Stored data ▸
────────────────
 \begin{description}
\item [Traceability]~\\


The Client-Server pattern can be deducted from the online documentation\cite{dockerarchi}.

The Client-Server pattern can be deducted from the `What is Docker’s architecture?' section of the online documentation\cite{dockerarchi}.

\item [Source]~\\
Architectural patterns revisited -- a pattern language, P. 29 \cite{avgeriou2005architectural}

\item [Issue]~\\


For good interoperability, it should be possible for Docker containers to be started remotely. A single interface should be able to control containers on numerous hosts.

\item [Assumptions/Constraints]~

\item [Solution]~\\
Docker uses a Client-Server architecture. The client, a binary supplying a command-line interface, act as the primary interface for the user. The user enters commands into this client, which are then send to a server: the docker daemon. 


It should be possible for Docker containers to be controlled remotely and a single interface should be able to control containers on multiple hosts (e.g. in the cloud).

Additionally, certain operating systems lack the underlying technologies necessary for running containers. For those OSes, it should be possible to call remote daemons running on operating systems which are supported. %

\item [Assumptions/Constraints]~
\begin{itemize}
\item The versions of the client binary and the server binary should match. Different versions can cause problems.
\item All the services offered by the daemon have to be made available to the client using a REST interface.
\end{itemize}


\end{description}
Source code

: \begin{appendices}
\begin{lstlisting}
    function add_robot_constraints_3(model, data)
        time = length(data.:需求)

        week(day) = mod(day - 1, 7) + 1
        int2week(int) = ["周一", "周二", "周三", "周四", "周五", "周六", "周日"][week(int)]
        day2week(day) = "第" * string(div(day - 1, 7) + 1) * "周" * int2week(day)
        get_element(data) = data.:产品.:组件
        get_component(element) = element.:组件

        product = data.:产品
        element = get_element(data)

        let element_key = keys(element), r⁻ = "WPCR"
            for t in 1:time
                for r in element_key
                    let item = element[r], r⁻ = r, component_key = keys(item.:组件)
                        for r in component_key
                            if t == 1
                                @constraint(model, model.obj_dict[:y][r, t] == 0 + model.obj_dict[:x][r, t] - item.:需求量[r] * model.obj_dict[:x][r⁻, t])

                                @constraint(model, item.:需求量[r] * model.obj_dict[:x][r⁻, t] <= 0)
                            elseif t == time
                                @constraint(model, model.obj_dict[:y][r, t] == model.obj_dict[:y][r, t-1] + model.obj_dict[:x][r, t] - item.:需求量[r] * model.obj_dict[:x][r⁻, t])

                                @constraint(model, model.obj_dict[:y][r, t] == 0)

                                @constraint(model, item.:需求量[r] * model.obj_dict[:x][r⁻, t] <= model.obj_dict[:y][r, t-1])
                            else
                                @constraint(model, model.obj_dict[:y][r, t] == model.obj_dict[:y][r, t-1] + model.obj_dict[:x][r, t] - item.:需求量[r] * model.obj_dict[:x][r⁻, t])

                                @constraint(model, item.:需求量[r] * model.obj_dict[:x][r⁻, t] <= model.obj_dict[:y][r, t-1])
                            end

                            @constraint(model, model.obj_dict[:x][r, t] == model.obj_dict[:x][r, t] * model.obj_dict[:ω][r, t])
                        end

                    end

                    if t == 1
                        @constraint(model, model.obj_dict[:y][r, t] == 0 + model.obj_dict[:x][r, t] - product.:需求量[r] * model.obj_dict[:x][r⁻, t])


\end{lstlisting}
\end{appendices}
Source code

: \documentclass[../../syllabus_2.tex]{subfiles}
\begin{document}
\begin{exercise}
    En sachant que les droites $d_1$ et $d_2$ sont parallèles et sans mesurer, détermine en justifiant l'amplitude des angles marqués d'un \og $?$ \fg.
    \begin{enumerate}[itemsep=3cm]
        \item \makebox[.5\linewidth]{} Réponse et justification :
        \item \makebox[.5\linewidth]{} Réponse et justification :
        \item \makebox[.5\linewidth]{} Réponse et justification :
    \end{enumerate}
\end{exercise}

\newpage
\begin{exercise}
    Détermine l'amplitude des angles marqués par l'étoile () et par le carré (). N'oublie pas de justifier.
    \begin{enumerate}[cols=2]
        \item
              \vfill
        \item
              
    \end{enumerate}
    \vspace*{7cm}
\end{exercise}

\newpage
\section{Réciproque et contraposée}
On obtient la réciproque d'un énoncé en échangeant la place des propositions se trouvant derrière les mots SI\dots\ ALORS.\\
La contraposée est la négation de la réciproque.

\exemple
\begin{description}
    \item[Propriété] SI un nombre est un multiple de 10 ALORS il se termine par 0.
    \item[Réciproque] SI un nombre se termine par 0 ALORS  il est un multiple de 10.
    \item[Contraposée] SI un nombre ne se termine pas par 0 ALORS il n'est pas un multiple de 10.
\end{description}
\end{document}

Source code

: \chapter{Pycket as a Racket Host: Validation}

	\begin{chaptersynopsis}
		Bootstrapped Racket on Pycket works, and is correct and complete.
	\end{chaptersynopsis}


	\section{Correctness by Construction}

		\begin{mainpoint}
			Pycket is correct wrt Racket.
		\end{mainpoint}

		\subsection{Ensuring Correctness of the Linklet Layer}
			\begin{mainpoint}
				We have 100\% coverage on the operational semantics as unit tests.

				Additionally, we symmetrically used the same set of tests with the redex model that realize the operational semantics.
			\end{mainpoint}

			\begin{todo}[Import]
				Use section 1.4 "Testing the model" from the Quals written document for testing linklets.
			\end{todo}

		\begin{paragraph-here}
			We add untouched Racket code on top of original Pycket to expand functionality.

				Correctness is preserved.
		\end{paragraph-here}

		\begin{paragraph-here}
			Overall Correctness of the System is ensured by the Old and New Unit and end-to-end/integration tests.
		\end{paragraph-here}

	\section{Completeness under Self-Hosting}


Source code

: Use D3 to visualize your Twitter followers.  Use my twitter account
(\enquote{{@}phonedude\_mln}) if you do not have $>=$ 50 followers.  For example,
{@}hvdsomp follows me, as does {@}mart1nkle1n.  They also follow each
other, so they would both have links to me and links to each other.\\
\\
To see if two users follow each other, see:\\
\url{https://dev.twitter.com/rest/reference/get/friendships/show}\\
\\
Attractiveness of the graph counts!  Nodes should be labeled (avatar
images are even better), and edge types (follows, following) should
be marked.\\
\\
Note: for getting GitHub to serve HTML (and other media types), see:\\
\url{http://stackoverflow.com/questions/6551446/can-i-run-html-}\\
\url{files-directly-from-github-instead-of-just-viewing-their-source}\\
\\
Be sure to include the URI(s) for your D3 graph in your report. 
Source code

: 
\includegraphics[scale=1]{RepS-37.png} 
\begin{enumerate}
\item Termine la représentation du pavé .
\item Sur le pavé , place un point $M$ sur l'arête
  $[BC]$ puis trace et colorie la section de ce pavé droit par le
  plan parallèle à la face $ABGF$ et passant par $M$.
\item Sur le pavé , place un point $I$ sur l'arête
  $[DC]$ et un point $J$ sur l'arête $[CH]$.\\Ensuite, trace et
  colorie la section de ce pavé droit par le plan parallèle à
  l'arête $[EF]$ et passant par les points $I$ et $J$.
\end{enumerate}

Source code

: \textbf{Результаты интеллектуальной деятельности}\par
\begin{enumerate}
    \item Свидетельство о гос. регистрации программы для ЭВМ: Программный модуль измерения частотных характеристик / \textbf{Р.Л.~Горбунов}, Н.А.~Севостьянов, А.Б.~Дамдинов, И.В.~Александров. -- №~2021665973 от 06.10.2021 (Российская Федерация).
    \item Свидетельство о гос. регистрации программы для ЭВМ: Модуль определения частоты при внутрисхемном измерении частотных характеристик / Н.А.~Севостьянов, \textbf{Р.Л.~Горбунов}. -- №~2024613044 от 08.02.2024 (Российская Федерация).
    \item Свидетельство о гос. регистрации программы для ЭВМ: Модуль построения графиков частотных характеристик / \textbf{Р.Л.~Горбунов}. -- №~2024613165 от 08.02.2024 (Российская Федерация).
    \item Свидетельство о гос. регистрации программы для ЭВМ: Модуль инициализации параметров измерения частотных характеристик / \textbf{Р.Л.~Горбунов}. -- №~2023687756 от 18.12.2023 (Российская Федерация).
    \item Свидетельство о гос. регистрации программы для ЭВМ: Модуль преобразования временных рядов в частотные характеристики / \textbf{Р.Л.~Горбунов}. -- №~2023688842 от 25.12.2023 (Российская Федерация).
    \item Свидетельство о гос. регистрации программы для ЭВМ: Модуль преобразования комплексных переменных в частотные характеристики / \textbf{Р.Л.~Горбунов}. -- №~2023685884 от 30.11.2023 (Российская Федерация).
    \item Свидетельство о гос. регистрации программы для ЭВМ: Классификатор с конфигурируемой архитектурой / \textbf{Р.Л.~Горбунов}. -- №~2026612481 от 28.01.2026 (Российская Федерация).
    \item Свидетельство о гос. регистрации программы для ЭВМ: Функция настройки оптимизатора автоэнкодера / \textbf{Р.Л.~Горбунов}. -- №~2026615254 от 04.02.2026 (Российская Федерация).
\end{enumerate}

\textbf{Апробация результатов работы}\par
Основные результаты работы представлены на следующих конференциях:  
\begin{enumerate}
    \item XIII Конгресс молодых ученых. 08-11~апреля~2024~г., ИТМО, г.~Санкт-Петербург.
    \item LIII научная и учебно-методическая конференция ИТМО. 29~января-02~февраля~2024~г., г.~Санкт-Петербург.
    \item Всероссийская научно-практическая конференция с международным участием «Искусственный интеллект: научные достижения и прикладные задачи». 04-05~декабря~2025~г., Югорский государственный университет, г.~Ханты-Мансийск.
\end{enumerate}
────────────────
EXERCISE DETAILS ▸ Only lines with the word "twitter" are needed. Copy them from the preceding records.

OUTPUT BELOW ▸
: Use D3 to visualize your Twitter followers.  Use my twitter account
\url{https://dev.twitter.com/rest/reference/get/friendships/show}\\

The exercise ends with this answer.